*Task prompt:*
Select, from the material below, each line with "documentclass" in it.

*Supplied records:*
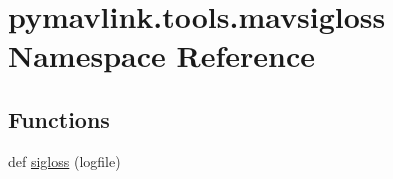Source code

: \hypertarget{namespacepymavlink_1_1tools_1_1mavsigloss}{}\section{pymavlink.\+tools.\+mavsigloss Namespace Reference}
\label{namespacepymavlink_1_1tools_1_1mavsigloss}
\subsection*{Functions}
\begin{DoxyCompactItemize}
\item 
def \hyperlink{namespacepymavlink_1_1tools_1_1mavsigloss_a15d6bb0d2eb142440ea44a1feb3b7b8c}{sigloss} (logfile)
\end{DoxyCompactItemize}
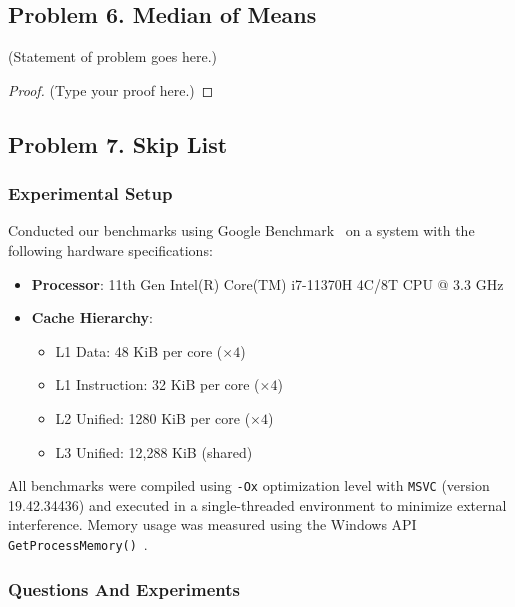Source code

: \documentclass[12pt]{article}
\begin{document}
	\vspace{2in} %
	
	
	\subsection*{Problem 6. Median of Means}
	(Statement of problem goes here.)\\
	
	\begin{proof}
		(Type your proof here.)
	\end{proof}
	
	\vspace{2in} %
	
	
	\subsection*{Problem 7. Skip List}
	\vspace{20pt}
	\subsubsection*{Experimental Setup}
	Conducted our benchmarks using Google Benchmark~\cite{google-bench} on a system with the following hardware specifications:

\begin{itemize}
	\small
    \item \textbf{Processor}: 11th Gen Intel(R) Core(TM) i7-11370H 4C/8T CPU @ 3.3 GHz
    \item \textbf{Cache Hierarchy}:
    \begin{itemize}
        \item L1 Data: 48 KiB per core (\(\times 4\))
        \item L1 Instruction: 32 KiB per core (\(\times 4\))
        \item L2 Unified: 1280 KiB per core (\(\times 4\))
        \item L3 Unified: 12,288 KiB (shared)
    \end{itemize}
\end{itemize}

All benchmarks were compiled using \texttt{-Ox} optimization level with \texttt{MSVC} (version 19.42.34436) and executed in a single-threaded environment to minimize external interference. Memory usage was measured using the Windows API \texttt{GetProcessMemory()}~\cite{getprocessmemoryinfo}.\\

\subsubsection*{Questions And Experiments}
	
\end{document}
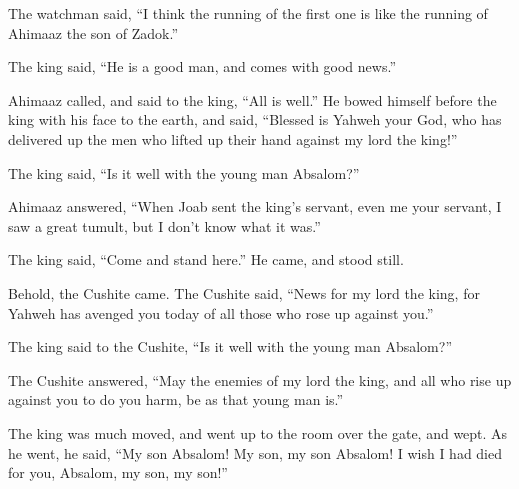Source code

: {\par }{\PP {}The watchman said, “I think the running of the first one is like the running of Ahimaaz the son of Zadok.”
\par }{\PP The king said, “He is a good man, and comes with good news.”
\par }{\PP {}Ahimaaz called, and said to the king, “All is well.” He bowed himself before the king with his face to the earth, and said, “Blessed is Yahweh your God, who has delivered up the men who lifted up their hand against my lord the king!”
\par }{\PP {}The king said, “Is it well with the young man Absalom?”
\par }{\PP Ahimaaz answered, “When Joab sent the king’s servant, even me your servant, I saw a great tumult, but I don’t know what it was.”
\par }{\PP {}The king said, “Come and stand here.” He came, and stood still.
\par }{\PP {}Behold, the Cushite came. The Cushite said, “News for my lord the king, for Yahweh has avenged you today of all those who rose up against you.”
\par }{\PP {}The king said to the Cushite, “Is it well with the young man Absalom?”
\par }{\PP The Cushite answered, “May the enemies of my lord the king, and all who rise up against you to do you harm, be as that young man is.”
\par }{\PP {}The king was much moved, and went up to the room over the gate, and wept. As he went, he said, “My son Absalom! My son, my son Absalom! I wish I had died for you, Absalom, my son, my son!”

}
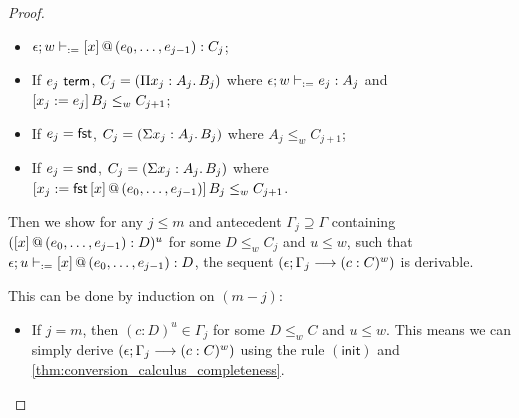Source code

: \documentclass[twoside]{report}
\begin{document}
\begin{proof}
\begin{itemize}
    \begin{itemize}
        \item $\epsilon; w \vdash_{:=} {[x]}\,@\,({e_0, \ldots, e_{j-1}}) : C_j$;
        \item If $e_j \ \mathsf{term}$, $C_j = (\Pi{x_j} : {A_j}.\,{B_j})$ where $\epsilon; w \vdash_{:=} e_j : A_j$ and $[{x_j}:={e_j}]\,{B_j} \leq_w C_{j+1}$;
        \item If $e_j = \operatorname{\mathsf{fst}}$, $C_j = (\Sigma{x_j} : {A_j}.\,{B_j})$ where $A_j \leq_w C_{j+1}$;
        \item If $e_j = \operatorname{\mathsf{snd}}$, $C_j = (\Sigma{x_j} : {A_j}.\,{B_j})$ where $[{x_j}:={\operatorname{\mathsf{fst}} {[x]}\,@\,({e_0, \ldots, e_{j-1}})}]\,{B}_j \leq_w C_{j+1}$.
    \end{itemize}

    Then we show for any $j \leq m$ and antecedent $\Gamma_j \supseteq \Gamma$ containing $({[x]}\,@\,({e_0, \ldots, e_{j-1}}) : D)^u$ for some $D \leq_w C_j$ and $u \leq w$, such that $\epsilon; u \vdash_{:=} {[x]}\,@\,({e_0, \ldots, e_{j-1}}) : D$, the sequent $(\epsilon; \Gamma_j \longrightarrow (c : C)^w)$ is derivable.

    This can be done by induction on $(m - j)$:

    \begin{itemize}
        \item If $j = m$, then $(c : D)^u \in \Gamma_j$ for some $D \leq_w C$ and $u \leq w$. This means we can simply derive $(\epsilon; \Gamma_j \longrightarrow (c : C)^w)$ using the rule $(\mathsf{init})$ and \cref{thm:conversion_calculus_completeness}.


\end{itemize}
\end{itemize}
\end{proof}
\end{document}
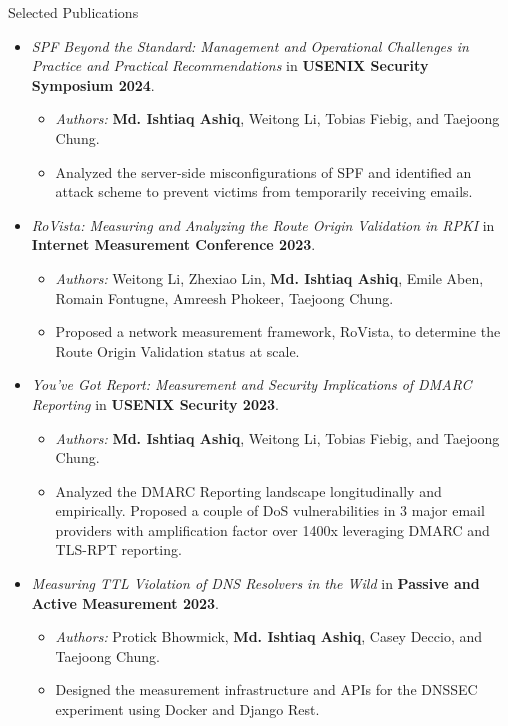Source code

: \documentclass[]{mcdowellcv}
\begin{document}
	\begin{cvsection}{Selected Publications}
		\begin{cvsubsection}{}{}{}
			\begin{itemize}
				\item \textit{SPF Beyond the Standard: Management and Operational Challenges in Practice
and Practical Recommendations} in \textbf{USENIX Security Symposium 2024}.
				\begin{itemize}
					\item \textit{Authors:} \textbf{Md. Ishtiaq Ashiq}, Weitong Li, Tobias Fiebig, and Taejoong Chung.
					\item Analyzed the server-side misconfigurations of SPF and identified an attack scheme to prevent victims from temporarily receiving emails.
				\end{itemize}
				\item \textit{RoVista: Measuring and Analyzing the Route Origin Validation in RPKI} in \textbf{Internet Measurement Conference 2023}.
				\begin{itemize}
					\item \textit{Authors:} Weitong Li, Zhexiao Lin, \textbf{Md. Ishtiaq Ashiq}, Emile Aben, Romain Fontugne, Amreesh Phokeer, Taejoong Chung.
					\item Proposed a network measurement framework, RoVista, to determine the Route Origin Validation status at scale.
				\end{itemize}
				\item \textit{You’ve Got Report: Measurement and Security Implications of DMARC Reporting} in \textbf{USENIX Security 2023}.
				\begin{itemize}
					\item \textit{Authors:} \textbf{Md. Ishtiaq Ashiq}, Weitong Li, Tobias Fiebig, and Taejoong Chung.
					\item Analyzed the DMARC Reporting landscape longitudinally and empirically. Proposed a couple of DoS vulnerabilities
					in 3 major email providers with amplification factor over 1400x leveraging DMARC and TLS-RPT reporting.
				\end{itemize}
				\item \textit{Measuring TTL Violation of DNS Resolvers in the Wild} in \textbf{Passive and Active Measurement 2023}.
				\begin{itemize}
					\item \textit{Authors:} Protick Bhowmick, \textbf{Md. Ishtiaq Ashiq}, Casey Deccio, and Taejoong Chung.
					\item Designed the measurement infrastructure and APIs for the DNSSEC experiment using Docker and Django Rest.

\end{itemize}
\end{itemize}
\end{cvsubsection}
\end{cvsection}
\end{document}
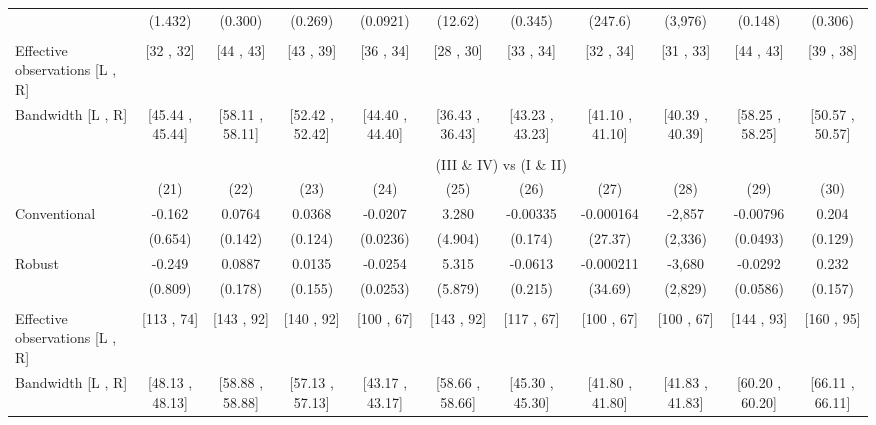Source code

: \begin{tabular}{lcccccccccc}
      & (1.432) & (0.300) & (0.269) & (0.0921) & (12.62) & (0.345) & (247.6) & (3,976) & (0.148) & (0.306) \\
      &       &       &       &       &       &       &       &       &       &  \\
\midrule
Effective observations [L , R] & [32 , 32] & [44 , 43] & [43 , 39] & [36 , 34] & [28 , 30] & [33 , 34] & [32 , 34] & [31 , 33] & [44 , 43] & [39 , 38] \\
Bandwidth [L , R] & [45.44 , 45.44] & [58.11 , 58.11] & [52.42 , 52.42] & [44.40 , 44.40] & [36.43 , 36.43] & [43.23 , 43.23] & [41.10 , 41.10] & [40.39 , 40.39] & [58.25 , 58.25] & [50.57 , 50.57] \\
\midrule
\midrule
      &       &       &       &       &       &       &       &       &       &  \\
\midrule
      & \multicolumn{10}{c}{(III \& IV) vs (I \& II)} \\
\midrule
\midrule
      & (21)  & (22)  & (23)  & (24)  & (25)  & (26)  & (27)  & (28)  & (29)  & (30) \\
\midrule
\midrule
Conventional & -0.162 & 0.0764 & 0.0368 & -0.0207 & 3.280 & -0.00335 & -0.000164 & -2,857 & -0.00796 & 0.204 \\
      & (0.654) & (0.142) & (0.124) & (0.0236) & (4.904) & (0.174) & (27.37) & (2,336) & (0.0493) & (0.129) \\
Robust & -0.249 & 0.0887 & 0.0135 & -0.0254 & 5.315 & -0.0613 & -0.000211 & -3,680 & -0.0292 & 0.232 \\
      & (0.809) & (0.178) & (0.155) & (0.0253) & (5.879) & (0.215) & (34.69) & (2,829) & (0.0586) & (0.157) \\
      &       &       &       &       &       &       &       &       &       &  \\
\midrule
Effective observations [L , R] & [113 , 74] & [143 , 92] & [140 , 92] & [100 , 67] & [143 , 92] & [117 , 67] & [100 , 67] & [100 , 67] & [144 , 93] & [160 , 95] \\
Bandwidth [L , R] & [48.13 , 48.13] & [58.88 , 58.88] & [57.13 , 57.13] & [43.17 , 43.17] & [58.66 , 58.66] & [45.30 , 45.30] & [41.80 , 41.80] & [41.83 , 41.83] & [60.20 , 60.20] & [66.11 , 66.11] \\
\bottomrule
\bottomrule
\end{tabular}%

*Response to the task:*
: \documentclass[12pt]{article}
: \documentclass[twoside]{report}
: \documentclass[]{mcdowellcv}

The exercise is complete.